Sept 9 (Reuters) - Wall Street's short sellers stepped up bearish stock bets following the market's recoil from record highs last week, reaping sizable profits from the fall in some of the high-profile technology names that were at the vanguard of the rally, according to Financial analytics firm S3 Partners.

The S&P 500, the Dow Jones industrial average and the Nasdaq all fell sharply since peaking last Wednesday. The Nasdaq fell just over 10%, the most of the three, to enter a technical correction as of Tuesday's close. The three main indexes rebounded on Wednesday.

The decline in tech stock prices helped reduce short interest in the sector, according to Ihor Dusaniwsky, managing director of predictive analytics at S3. But he said there was active short selling during the fall to keep dollar positions constant, with short interest percent of float increasing for all three indexes over the three trading sessions since the markets topped.

"People were shorting into the weak market and increasing their exposure as the notional value went down due to the price moves," he said.

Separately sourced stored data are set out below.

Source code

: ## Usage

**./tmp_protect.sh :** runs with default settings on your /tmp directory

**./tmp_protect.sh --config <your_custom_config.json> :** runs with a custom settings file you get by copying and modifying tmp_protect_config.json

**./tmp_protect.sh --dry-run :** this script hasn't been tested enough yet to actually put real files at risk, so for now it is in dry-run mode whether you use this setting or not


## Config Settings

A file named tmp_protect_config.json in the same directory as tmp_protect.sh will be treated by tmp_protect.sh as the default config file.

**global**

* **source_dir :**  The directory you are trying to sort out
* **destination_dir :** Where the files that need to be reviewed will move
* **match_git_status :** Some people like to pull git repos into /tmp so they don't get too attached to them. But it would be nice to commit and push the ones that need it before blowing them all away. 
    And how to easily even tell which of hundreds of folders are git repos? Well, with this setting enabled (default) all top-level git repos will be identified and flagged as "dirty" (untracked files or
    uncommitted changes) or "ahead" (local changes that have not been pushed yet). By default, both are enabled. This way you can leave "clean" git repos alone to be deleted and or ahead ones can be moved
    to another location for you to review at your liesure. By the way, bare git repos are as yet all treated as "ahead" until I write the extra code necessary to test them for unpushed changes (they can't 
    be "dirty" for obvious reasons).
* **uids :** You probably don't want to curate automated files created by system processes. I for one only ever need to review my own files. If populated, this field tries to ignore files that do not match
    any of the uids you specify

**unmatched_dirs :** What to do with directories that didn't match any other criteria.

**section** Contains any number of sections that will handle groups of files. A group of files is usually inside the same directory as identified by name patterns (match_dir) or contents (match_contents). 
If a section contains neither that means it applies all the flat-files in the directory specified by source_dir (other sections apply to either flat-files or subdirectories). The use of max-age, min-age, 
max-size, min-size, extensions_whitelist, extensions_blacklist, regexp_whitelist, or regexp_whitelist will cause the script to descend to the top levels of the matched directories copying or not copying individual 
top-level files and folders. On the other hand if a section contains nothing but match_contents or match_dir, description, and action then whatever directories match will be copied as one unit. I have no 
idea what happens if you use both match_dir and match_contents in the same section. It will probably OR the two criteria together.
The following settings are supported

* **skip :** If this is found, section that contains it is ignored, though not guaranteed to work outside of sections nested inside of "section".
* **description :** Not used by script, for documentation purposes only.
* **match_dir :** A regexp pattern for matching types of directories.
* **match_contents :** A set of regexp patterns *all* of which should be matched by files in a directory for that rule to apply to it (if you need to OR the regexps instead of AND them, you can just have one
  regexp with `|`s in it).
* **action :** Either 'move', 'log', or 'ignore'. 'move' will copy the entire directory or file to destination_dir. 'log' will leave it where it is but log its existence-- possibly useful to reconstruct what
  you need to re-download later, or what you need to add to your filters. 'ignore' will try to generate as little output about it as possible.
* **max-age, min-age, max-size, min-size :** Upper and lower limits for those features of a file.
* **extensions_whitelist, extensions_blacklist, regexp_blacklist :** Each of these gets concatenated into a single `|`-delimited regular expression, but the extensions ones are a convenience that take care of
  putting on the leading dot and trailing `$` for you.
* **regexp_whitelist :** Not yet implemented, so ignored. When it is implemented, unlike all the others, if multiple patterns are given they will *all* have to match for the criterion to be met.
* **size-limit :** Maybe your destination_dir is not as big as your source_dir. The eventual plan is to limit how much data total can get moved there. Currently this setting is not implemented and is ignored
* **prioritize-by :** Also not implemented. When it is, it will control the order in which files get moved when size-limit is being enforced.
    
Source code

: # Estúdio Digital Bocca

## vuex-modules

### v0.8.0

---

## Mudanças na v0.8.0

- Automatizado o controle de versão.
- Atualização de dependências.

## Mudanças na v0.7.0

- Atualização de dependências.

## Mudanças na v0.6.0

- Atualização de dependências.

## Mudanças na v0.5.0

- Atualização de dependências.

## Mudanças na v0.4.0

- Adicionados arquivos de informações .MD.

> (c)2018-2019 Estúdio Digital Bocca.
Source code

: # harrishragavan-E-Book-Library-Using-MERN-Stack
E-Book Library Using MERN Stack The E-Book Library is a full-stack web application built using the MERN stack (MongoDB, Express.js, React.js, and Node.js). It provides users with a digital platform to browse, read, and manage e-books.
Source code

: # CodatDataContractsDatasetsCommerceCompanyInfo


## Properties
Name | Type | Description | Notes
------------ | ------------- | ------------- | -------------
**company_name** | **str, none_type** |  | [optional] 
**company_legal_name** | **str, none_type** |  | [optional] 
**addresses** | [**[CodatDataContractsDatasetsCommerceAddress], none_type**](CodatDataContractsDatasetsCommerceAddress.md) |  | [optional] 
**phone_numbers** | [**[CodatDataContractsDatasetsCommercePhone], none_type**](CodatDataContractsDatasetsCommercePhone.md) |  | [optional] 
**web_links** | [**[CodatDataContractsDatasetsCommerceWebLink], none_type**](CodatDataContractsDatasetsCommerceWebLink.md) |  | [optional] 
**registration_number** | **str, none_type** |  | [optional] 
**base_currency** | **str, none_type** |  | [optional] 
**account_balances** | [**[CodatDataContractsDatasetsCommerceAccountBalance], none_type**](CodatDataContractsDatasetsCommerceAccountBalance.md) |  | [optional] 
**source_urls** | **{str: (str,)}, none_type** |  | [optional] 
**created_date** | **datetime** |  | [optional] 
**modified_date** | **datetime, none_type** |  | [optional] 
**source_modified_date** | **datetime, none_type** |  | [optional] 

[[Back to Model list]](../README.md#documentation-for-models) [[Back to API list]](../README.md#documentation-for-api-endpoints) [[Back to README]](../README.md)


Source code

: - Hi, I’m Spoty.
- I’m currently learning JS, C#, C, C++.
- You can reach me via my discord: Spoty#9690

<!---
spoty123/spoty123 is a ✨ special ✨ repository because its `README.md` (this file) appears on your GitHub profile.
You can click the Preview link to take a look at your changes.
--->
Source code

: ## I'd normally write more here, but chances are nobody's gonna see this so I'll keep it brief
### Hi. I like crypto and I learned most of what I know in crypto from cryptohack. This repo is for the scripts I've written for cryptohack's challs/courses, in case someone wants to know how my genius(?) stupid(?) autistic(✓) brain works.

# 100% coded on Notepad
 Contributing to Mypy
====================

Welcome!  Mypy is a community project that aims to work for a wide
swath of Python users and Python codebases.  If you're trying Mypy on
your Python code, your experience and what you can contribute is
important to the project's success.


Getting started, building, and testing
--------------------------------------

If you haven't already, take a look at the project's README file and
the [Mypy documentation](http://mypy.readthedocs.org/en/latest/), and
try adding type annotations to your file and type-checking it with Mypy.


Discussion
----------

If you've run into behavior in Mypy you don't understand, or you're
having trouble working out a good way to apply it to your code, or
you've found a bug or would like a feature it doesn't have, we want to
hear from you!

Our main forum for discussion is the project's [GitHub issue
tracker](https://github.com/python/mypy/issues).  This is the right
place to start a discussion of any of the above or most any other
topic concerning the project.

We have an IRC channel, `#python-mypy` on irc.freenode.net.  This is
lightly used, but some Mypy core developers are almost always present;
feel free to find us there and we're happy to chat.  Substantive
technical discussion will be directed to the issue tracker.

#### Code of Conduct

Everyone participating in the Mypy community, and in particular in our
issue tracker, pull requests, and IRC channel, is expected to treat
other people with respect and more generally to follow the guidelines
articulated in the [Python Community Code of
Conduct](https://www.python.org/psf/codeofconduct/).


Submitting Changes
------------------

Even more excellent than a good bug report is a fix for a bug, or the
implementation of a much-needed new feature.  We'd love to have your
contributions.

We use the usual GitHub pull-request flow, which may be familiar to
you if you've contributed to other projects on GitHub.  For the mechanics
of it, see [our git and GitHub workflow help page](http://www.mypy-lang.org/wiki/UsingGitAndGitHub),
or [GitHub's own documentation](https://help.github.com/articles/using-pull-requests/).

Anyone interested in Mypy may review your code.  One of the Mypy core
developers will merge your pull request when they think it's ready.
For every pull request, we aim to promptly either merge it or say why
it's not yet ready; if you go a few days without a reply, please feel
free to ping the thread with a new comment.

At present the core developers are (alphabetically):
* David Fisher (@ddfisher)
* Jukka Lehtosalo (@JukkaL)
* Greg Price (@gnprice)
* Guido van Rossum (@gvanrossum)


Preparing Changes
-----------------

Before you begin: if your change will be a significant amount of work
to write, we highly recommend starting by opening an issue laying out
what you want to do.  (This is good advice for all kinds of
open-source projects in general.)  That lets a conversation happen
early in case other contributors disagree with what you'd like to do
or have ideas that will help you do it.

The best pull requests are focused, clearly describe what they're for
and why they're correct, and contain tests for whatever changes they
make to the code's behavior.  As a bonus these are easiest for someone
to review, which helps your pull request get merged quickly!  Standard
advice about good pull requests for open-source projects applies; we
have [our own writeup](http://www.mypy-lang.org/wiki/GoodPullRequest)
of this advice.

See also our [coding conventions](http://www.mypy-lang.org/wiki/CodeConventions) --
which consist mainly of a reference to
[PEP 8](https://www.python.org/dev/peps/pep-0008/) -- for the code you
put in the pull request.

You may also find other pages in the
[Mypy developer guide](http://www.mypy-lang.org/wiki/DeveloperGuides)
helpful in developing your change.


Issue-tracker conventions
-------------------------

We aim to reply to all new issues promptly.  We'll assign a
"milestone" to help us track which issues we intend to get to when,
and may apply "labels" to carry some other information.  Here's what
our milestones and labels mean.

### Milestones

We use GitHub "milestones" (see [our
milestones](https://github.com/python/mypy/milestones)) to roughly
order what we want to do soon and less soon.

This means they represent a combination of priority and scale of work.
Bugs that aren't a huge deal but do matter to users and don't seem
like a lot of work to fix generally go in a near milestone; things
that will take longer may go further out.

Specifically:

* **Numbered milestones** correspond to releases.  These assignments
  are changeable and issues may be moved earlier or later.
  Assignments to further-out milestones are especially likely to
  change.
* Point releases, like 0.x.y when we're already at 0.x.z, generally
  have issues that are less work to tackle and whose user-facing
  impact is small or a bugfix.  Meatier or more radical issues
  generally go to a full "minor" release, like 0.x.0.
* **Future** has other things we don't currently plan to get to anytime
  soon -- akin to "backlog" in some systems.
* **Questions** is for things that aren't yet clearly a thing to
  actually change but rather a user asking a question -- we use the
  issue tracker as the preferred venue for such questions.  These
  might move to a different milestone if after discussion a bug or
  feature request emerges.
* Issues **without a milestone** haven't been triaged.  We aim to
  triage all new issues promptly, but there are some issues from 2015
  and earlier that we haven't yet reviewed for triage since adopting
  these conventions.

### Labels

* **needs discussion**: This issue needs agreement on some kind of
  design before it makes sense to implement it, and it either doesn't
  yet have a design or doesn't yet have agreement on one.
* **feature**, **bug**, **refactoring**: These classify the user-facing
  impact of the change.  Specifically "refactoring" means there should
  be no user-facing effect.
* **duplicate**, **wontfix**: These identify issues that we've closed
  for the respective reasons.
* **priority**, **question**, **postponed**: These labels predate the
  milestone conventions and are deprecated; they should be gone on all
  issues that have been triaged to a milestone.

In the broad Russell 3000, total short interest fell $50.3 billion, but overall short interest as a percent of float rose 0.05%. In the tech-heavy Nasdaq the figures were -$28.9 billion and +0.30%, respectively.

Overall, shorts posted $61.4 billion in net-of-financing, mark-to-market gains in the three days.

The biggest winners on the short side were some of the bigger year-to-date short-side losers, S3 data showed. They included Tesla, Apple and Alibaba as the top three. Microsoft, Amazon.com and Facebook were four, five and seven respectively and Netflix was the 15th most-profitable short since the highs.

Carnival Corp, Nikola Corp, Norwegian Cruise Line, Macy's and American Airlines rounded out the five biggest short losers.

"You're seeing shorts doing what they're supposed to be doing - shorting into a down market, trying to recoup some of their losses," Dusaniwsky said, adding they had been "bloodied" since the Nasdaq and Nasdaq 100 rallied off the post-COVID lows on March 23.